[v3] RISC-V: Fix IFUNC resolver cannot access gp pointer

Message ID tencent_EA6F621A42D41AFDF99A0561B51F1CB57109@qq.com
State New
Headers
Series [v3] RISC-V: Fix IFUNC resolver cannot access gp pointer |

Checks

Context Check Description
redhat-pt-bot/TryBot-apply_patch success Patch applied to master at the time it was sent
linaro-tcwg-bot/tcwg_glibc_build--master-arm success Build passed
linaro-tcwg-bot/tcwg_glibc_check--master-arm success Test passed
linaro-tcwg-bot/tcwg_glibc_build--master-aarch64 success Build passed
linaro-tcwg-bot/tcwg_glibc_check--master-aarch64 success Test passed
redhat-pt-bot/TryBot-32bit success Build for i686

Commit Message

Yangyu Chen Nov. 27, 2024, 7:35 a.m. UTC
  In some cases, an IFUNC resolver may need to access the gp pointer to
access global variables. Such an object may have l_relocated == 0 at
this time. In this case, an IFUNC resolver will fail to access a global
variable and cause a SIGSEGV. This patch fixes this issue by relaxing
the check of l_relocated in elf_machine_runtime_setup.

As for the original BZ #31317, since the static-linked executable has
already set up the gp pointer, we don't need to execute the code to set
up the gp pointer again. Thus, this code should be skipped for !SHARED
case. I have also reproduced and checked BZ #31317 using a mold commit
bed5b1731b ("illumos: Treat absolute symbols specially"), this patch can
fix the issue. To prevent some other bug like original BZ #31317 from
happening again, I also added check `l->l_scope != NULL`.

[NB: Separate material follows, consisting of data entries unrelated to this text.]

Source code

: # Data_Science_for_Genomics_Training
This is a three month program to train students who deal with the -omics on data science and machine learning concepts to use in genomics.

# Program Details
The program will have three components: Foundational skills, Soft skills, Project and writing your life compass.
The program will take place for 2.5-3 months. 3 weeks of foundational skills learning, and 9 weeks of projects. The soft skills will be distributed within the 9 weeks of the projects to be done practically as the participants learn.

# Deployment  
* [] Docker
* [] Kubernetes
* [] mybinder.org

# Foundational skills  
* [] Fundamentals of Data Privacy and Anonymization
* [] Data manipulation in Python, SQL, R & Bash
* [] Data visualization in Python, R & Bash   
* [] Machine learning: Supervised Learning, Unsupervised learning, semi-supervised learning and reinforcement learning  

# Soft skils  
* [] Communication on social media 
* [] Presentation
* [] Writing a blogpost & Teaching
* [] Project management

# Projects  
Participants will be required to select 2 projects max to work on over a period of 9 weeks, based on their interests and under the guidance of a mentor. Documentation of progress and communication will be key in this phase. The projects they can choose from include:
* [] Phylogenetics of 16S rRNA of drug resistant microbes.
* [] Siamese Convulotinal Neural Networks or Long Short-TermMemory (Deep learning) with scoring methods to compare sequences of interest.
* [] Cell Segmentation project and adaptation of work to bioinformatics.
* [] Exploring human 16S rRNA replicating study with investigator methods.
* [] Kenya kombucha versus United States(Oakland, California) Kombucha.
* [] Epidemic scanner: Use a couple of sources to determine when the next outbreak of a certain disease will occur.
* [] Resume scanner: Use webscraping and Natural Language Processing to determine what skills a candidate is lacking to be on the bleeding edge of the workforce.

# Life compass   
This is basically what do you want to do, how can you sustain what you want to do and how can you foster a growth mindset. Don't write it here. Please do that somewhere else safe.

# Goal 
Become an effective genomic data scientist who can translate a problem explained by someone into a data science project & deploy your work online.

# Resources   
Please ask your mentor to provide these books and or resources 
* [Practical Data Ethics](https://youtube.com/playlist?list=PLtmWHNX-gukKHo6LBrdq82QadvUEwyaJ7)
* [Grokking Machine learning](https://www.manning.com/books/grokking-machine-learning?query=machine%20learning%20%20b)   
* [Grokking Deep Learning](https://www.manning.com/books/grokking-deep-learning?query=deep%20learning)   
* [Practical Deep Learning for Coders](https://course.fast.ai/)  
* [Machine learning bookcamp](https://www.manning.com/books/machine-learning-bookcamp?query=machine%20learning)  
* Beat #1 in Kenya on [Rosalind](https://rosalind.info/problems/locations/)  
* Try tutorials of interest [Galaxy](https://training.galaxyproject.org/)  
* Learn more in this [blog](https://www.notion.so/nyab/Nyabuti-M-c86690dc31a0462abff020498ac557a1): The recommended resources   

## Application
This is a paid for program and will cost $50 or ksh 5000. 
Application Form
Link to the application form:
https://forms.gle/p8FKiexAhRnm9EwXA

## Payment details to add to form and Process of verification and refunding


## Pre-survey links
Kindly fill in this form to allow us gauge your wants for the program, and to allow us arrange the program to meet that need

Also, we used the wrong gp pointer previously because ref->st_value is
not the relocated address but just the offset from the base address of
ELF. An edge case may happen if we reference gp pointer in IFUNC
resolverin a PIE object. The GP will be initialized incorrectly since
the ref->st_value is not the address after relocation. This patch fixes
this issue by adding the l->l_addr to ref->st_value to get the relocated
address for the gp pointer. We don't use SYMBOL_ADDRESS macro here
because __global_pointer$ is a special symbol that has SHN_ABS type, but
it should use PC-relative addressing.

Closes: BZ #32269
Fixes: 96d1b9ac23 ("RISC-V: Fix the static-PIE non-relocated object check")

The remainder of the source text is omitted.